TASK GOAL
Look over the lines below. Report each one that includes the string "métadonnées".

DATA LISTING
----------
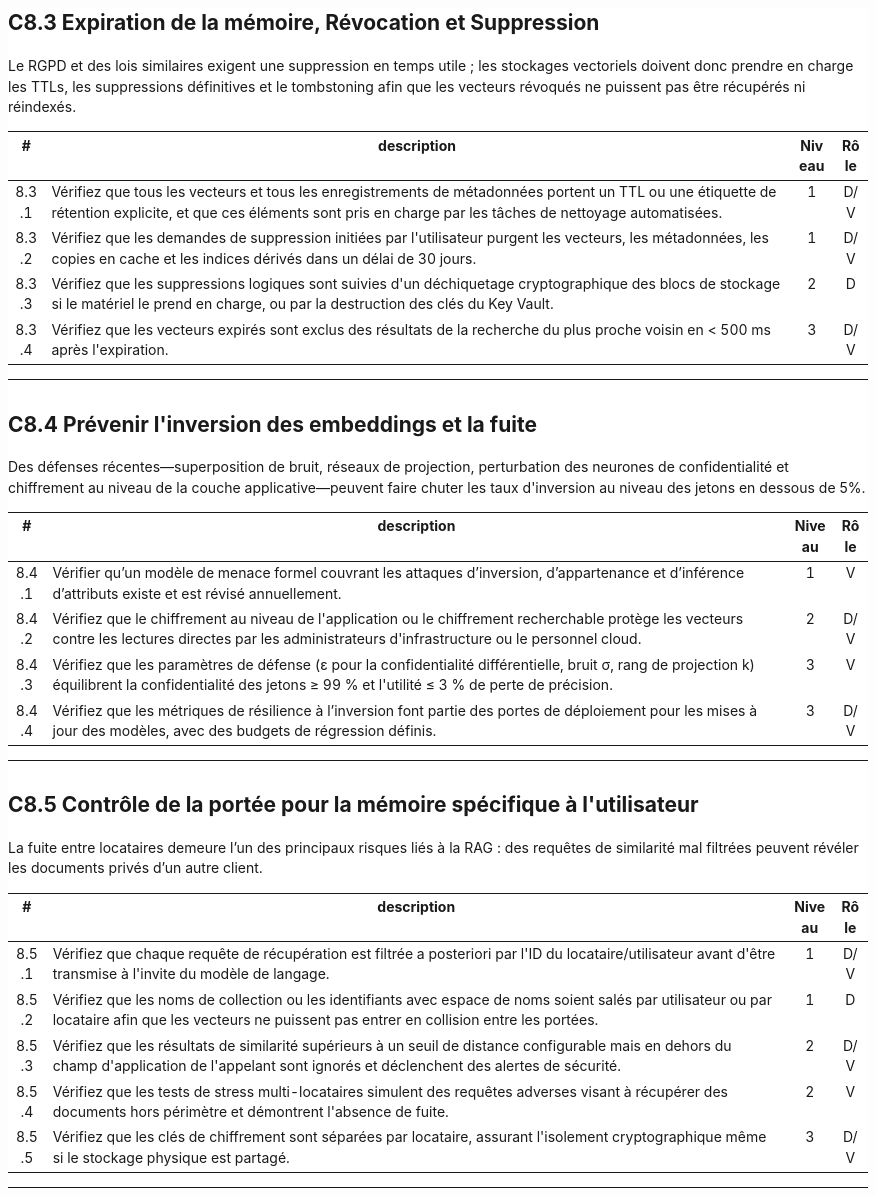 
## C8.3 Expiration de la mémoire, Révocation et Suppression

Le RGPD et des lois similaires exigent une suppression en temps utile ; les stockages vectoriels doivent donc prendre en charge les TTLs, les suppressions définitives et le tombstoning afin que les vecteurs révoqués ne puissent pas être récupérés ni réindexés.

|   #   | description                                                                                                                                                                                                         | Niveau | Rôle |
| :---: | ------------------------------------------------------------------------------------------------------------------------------------------------------------------------------------------------------------------- | :----: | :--: |
| 8.3.1 | Vérifiez que tous les vecteurs et tous les enregistrements de métadonnées portent un TTL ou une étiquette de rétention explicite, et que ces éléments sont pris en charge par les tâches de nettoyage automatisées. |   1    | D/V  |
| 8.3.2 | Vérifiez que les demandes de suppression initiées par l'utilisateur purgent les vecteurs, les métadonnées, les copies en cache et les indices dérivés dans un délai de 30 jours.                                    |   1    | D/V  |
| 8.3.3 | Vérifiez que les suppressions logiques sont suivies d'un déchiquetage cryptographique des blocs de stockage si le matériel le prend en charge, ou par la destruction des clés du Key Vault.                         |   2    |  D   |
| 8.3.4 | Vérifiez que les vecteurs expirés sont exclus des résultats de la recherche du plus proche voisin en < 500 ms après l'expiration.                                                                                   |   3    | D/V  |

---

## C8.4 Prévenir l'inversion des embeddings et la fuite

Des défenses récentes—superposition de bruit, réseaux de projection, perturbation des neurones de confidentialité et chiffrement au niveau de la couche applicative—peuvent faire chuter les taux d'inversion au niveau des jetons en dessous de 5%.

|   #   | description                                                                                                                                                                                                 | Niveau | Rôle |
| :---: | ----------------------------------------------------------------------------------------------------------------------------------------------------------------------------------------------------------- | :----: | :--: |
| 8.4.1 | Vérifier qu’un modèle de menace formel couvrant les attaques d’inversion, d’appartenance et d’inférence d’attributs existe et est révisé annuellement.                                                      |   1    |  V   |
| 8.4.2 | Vérifiez que le chiffrement au niveau de l'application ou le chiffrement recherchable protège les vecteurs contre les lectures directes par les administrateurs d'infrastructure ou le personnel cloud.     |   2    | D/V  |
| 8.4.3 | Vérifiez que les paramètres de défense (ε pour la confidentialité différentielle, bruit σ, rang de projection k) équilibrent la confidentialité des jetons ≥ 99 % et l'utilité ≤ 3 % de perte de précision. |   3    |  V   |
| 8.4.4 | Vérifiez que les métriques de résilience à l’inversion font partie des portes de déploiement pour les mises à jour des modèles, avec des budgets de régression définis.                                     |   3    | D/V  |

---

## C8.5 Contrôle de la portée pour la mémoire spécifique à l'utilisateur

La fuite entre locataires demeure l’un des principaux risques liés à la RAG : des requêtes de similarité mal filtrées peuvent révéler les documents privés d’un autre client.

|   #   | description                                                                                                                                                                                            | Niveau | Rôle |
| :---: | ------------------------------------------------------------------------------------------------------------------------------------------------------------------------------------------------------ | :----: | :--: |
| 8.5.1 | Vérifiez que chaque requête de récupération est filtrée a posteriori par l'ID du locataire/utilisateur avant d'être transmise à l'invite du modèle de langage.                                         |   1    | D/V  |
| 8.5.2 | Vérifiez que les noms de collection ou les identifiants avec espace de noms soient salés par utilisateur ou par locataire afin que les vecteurs ne puissent pas entrer en collision entre les portées. |   1    |  D   |
| 8.5.3 | Vérifiez que les résultats de similarité supérieurs à un seuil de distance configurable mais en dehors du champ d'application de l'appelant sont ignorés et déclenchent des alertes de sécurité.       |   2    | D/V  |
| 8.5.4 | Vérifiez que les tests de stress multi-locataires simulent des requêtes adverses visant à récupérer des documents hors périmètre et démontrent l'absence de fuite.                                     |   2    |  V   |
| 8.5.5 | Vérifiez que les clés de chiffrement sont séparées par locataire, assurant l'isolement cryptographique même si le stockage physique est partagé.                                                       |   3    | D/V  |

---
----------
REPLY
| 8.3.1 | Vérifiez que tous les vecteurs et tous les enregistrements de métadonnées portent un TTL ou une étiquette de rétention explicite, et que ces éléments sont pris en charge par les tâches de nettoyage automatisées. |   1    | D/V  |
| 8.3.2 | Vérifiez que les demandes de suppression initiées par l'utilisateur purgent les vecteurs, les métadonnées, les copies en cache et les indices dérivés dans un délai de 30 jours.                                    |   1    | D/V  |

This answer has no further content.